そうめん、うどん、ひやむぎ──日本の麺に、瀬戸内海の食材を合わせて
郷土料理に注目し、日本料理のおいしさと伝統を現代に再提案する、林 亮平さん。
「そうめん、うどん、ひやむぎ、そば......日本にはさまざまな麺文化がありますが、地域ごとに、だしや具材に特徴があります」。
林さん自身は、香川県出身。「故郷では、いりこのだしがスタンダードです。かつお節や昆布と違い、雑味と甘さがありますが、酸味を加えると、上品においしく仕上がります」。
そう話しながら作ってくれたのが、見た目も爽やかな「レモンいりこうどん」です。
レモンをはじめ、瀬戸内海は食材の宝庫。例えば、地元でよく食べられるという小海老・がら海老は、殻が柔らかく、身の味も際立ちます。
「その殻でとるだしは優しい香りと甘味があるので、そうめんより太く、小麦の風味が強いひやむぎにからめると、バランスがよく飽きのこないおいしさです」。
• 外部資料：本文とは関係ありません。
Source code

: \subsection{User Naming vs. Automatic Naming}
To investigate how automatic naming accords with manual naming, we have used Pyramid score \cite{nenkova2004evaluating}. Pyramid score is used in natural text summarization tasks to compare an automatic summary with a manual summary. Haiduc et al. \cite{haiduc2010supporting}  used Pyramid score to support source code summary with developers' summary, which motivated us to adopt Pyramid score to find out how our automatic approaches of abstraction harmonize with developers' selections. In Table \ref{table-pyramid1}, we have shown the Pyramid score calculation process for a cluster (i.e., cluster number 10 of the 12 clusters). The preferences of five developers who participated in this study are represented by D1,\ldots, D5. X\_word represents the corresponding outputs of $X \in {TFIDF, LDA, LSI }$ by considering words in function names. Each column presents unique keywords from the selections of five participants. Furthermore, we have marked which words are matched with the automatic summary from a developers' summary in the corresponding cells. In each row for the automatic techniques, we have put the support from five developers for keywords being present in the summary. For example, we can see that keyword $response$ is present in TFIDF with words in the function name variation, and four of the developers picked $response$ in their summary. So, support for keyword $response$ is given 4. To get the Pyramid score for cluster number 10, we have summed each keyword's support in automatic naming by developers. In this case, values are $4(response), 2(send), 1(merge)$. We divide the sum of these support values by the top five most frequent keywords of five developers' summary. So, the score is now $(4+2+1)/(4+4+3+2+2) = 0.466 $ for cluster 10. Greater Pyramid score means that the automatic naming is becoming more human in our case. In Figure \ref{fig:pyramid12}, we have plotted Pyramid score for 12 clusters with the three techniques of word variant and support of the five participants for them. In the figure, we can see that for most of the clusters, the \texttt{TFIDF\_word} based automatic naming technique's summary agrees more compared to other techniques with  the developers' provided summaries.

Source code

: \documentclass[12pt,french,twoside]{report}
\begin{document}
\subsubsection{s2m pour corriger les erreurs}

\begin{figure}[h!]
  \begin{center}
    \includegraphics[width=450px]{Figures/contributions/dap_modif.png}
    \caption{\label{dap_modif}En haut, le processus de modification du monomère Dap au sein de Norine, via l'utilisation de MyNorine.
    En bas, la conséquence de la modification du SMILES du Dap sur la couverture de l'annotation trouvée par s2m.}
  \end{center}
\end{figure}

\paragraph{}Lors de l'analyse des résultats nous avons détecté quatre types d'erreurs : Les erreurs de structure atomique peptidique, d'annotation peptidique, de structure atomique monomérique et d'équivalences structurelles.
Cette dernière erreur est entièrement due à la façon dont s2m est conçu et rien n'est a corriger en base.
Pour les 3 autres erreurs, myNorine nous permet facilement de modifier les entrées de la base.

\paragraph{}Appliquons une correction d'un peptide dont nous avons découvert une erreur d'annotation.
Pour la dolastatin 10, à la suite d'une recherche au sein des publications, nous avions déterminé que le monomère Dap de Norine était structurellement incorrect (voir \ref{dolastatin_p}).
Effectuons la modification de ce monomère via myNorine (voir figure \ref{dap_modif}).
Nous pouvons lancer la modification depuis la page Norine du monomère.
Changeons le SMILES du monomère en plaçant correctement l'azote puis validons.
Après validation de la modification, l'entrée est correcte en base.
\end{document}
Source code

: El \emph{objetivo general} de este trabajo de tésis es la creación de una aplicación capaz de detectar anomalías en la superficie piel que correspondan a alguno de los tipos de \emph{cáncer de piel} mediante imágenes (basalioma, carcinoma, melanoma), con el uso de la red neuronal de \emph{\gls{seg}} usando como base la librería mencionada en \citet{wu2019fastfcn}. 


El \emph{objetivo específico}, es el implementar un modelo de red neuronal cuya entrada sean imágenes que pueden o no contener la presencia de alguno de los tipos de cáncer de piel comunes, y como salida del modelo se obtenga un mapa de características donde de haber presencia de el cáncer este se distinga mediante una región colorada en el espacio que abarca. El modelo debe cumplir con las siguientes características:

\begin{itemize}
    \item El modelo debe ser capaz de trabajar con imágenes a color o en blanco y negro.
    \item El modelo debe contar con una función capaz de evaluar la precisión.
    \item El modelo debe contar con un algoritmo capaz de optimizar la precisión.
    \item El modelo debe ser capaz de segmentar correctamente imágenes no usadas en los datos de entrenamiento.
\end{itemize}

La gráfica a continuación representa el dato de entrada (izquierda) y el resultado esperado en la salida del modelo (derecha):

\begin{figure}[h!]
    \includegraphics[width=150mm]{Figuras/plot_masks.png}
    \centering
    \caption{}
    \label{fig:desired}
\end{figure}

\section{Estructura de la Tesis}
特別な日の食卓におすすめなのが、愛媛県の郷土料理「鯛そうめん」をアレンジした逸品。鯛のあらでだしをとり、かけだしとジュレ状のだしを用意します。
「2種類のだしで味の濃淡をつけました。具材の鯛は松皮造りにし、新鮮な鯛のうまみを生かします」。
盛りつけるときは、ジュレやしいたけのうま煮など、色が濃いものを下に敷きます。